Set down exactly the lines below, starting at the one that contains "### Authentication" and ending at the one that contains "- [Frontend Documentation](./docs/FRONTEND.md)", with both of those lines included and nothing else.

Dataset entries ▸
----
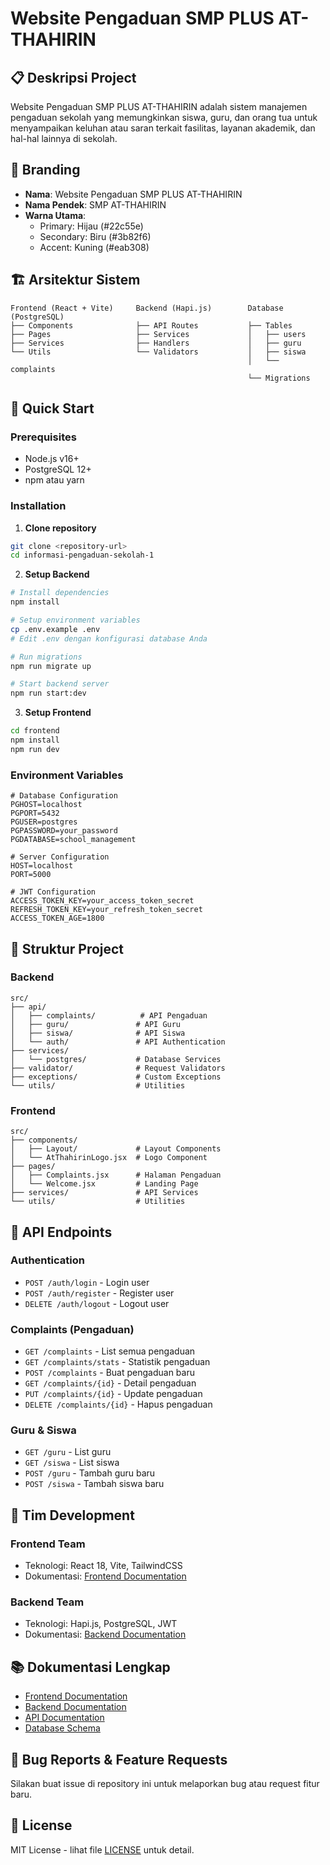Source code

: # Website Pengaduan SMP PLUS AT-THAHIRIN

## 📋 Deskripsi Project

Website Pengaduan SMP PLUS AT-THAHIRIN adalah sistem manajemen pengaduan sekolah yang memungkinkan siswa, guru, dan orang tua untuk menyampaikan keluhan atau saran terkait fasilitas, layanan akademik, dan hal-hal lainnya di sekolah.

## 🎨 Branding

- **Nama**: Website Pengaduan SMP PLUS AT-THAHIRIN
- **Nama Pendek**: SMP AT-THAHIRIN
- **Warna Utama**:
  - Primary: Hijau (#22c55e)
  - Secondary: Biru (#3b82f6)
  - Accent: Kuning (#eab308)

## 🏗️ Arsitektur Sistem

```
Frontend (React + Vite)     Backend (Hapi.js)        Database (PostgreSQL)
├── Components              ├── API Routes           ├── Tables
├── Pages                   ├── Services             │   ├── users
├── Services                ├── Handlers             │   ├── guru
└── Utils                   └── Validators           │   ├── siswa
                                                     │   └── complaints
                                                     └── Migrations
```

## 🚀 Quick Start

### Prerequisites

- Node.js v16+
- PostgreSQL 12+
- npm atau yarn

### Installation

1. **Clone repository**

```bash
git clone <repository-url>
cd informasi-pengaduan-sekolah-1
```

2. **Setup Backend**

```bash
# Install dependencies
npm install

# Setup environment variables
cp .env.example .env
# Edit .env dengan konfigurasi database Anda

# Run migrations
npm run migrate up

# Start backend server
npm run start:dev
```

3. **Setup Frontend**

```bash
cd frontend
npm install
npm run dev
```

### Environment Variables

```env
# Database Configuration
PGHOST=localhost
PGPORT=5432
PGUSER=postgres
PGPASSWORD=your_password
PGDATABASE=school_management

# Server Configuration
HOST=localhost
PORT=5000

# JWT Configuration
ACCESS_TOKEN_KEY=your_access_token_secret
REFRESH_TOKEN_KEY=your_refresh_token_secret
ACCESS_TOKEN_AGE=1800
```

## 📁 Struktur Project

### Backend

```
src/
├── api/
│   ├── complaints/          # API Pengaduan
│   ├── guru/               # API Guru
│   ├── siswa/              # API Siswa
│   └── auth/               # API Authentication
├── services/
│   └── postgres/           # Database Services
├── validator/              # Request Validators
├── exceptions/             # Custom Exceptions
└── utils/                  # Utilities
```

### Frontend

```
src/
├── components/
│   ├── Layout/             # Layout Components
│   └── AtThahirinLogo.jsx  # Logo Component
├── pages/
│   ├── Complaints.jsx      # Halaman Pengaduan
│   └── Welcome.jsx         # Landing Page
├── services/               # API Services
└── utils/                  # Utilities
```

## 🔗 API Endpoints

### Authentication

- `POST /auth/login` - Login user
- `POST /auth/register` - Register user
- `DELETE /auth/logout` - Logout user

### Complaints (Pengaduan)

- `GET /complaints` - List semua pengaduan
- `GET /complaints/stats` - Statistik pengaduan
- `POST /complaints` - Buat pengaduan baru
- `GET /complaints/{id}` - Detail pengaduan
- `PUT /complaints/{id}` - Update pengaduan
- `DELETE /complaints/{id}` - Hapus pengaduan

### Guru & Siswa

- `GET /guru` - List guru
- `GET /siswa` - List siswa
- `POST /guru` - Tambah guru baru
- `POST /siswa` - Tambah siswa baru

## 👥 Tim Development

### Frontend Team

- Teknologi: React 18, Vite, TailwindCSS
- Dokumentasi: [Frontend Documentation](./docs/FRONTEND.md)

### Backend Team

- Teknologi: Hapi.js, PostgreSQL, JWT
- Dokumentasi: [Backend Documentation](./docs/BACKEND.md)

## 📚 Dokumentasi Lengkap

- [Frontend Documentation](./docs/FRONTEND.md)
- [Backend Documentation](./docs/BACKEND.md)
- [API Documentation](./docs/API.md)
- [Database Schema](./docs/DATABASE.md)

## 🐛 Bug Reports & Feature Requests

Silakan buat issue di repository ini untuk melaporkan bug atau request fitur baru.

## 📄 License

MIT License - lihat file [LICENSE](./LICENSE) untuk detail.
----
Written solution ▸
### Authentication

- `POST /auth/login` - Login user
- `POST /auth/register` - Register user
- `DELETE /auth/logout` - Logout user

### Complaints (Pengaduan)

- `GET /complaints` - List semua pengaduan
- `GET /complaints/stats` - Statistik pengaduan
- `POST /complaints` - Buat pengaduan baru
- `GET /complaints/{id}` - Detail pengaduan
- `PUT /complaints/{id}` - Update pengaduan
- `DELETE /complaints/{id}` - Hapus pengaduan

### Guru & Siswa

- `GET /guru` - List guru
- `GET /siswa` - List siswa
- `POST /guru` - Tambah guru baru
- `POST /siswa` - Tambah siswa baru

## 👥 Tim Development

### Frontend Team

- Teknologi: React 18, Vite, TailwindCSS
- Dokumentasi: [Frontend Documentation](./docs/FRONTEND.md)

### Backend Team

- Teknologi: Hapi.js, PostgreSQL, JWT
- Dokumentasi: [Backend Documentation](./docs/BACKEND.md)

## 📚 Dokumentasi Lengkap

- [Frontend Documentation](./docs/FRONTEND.md)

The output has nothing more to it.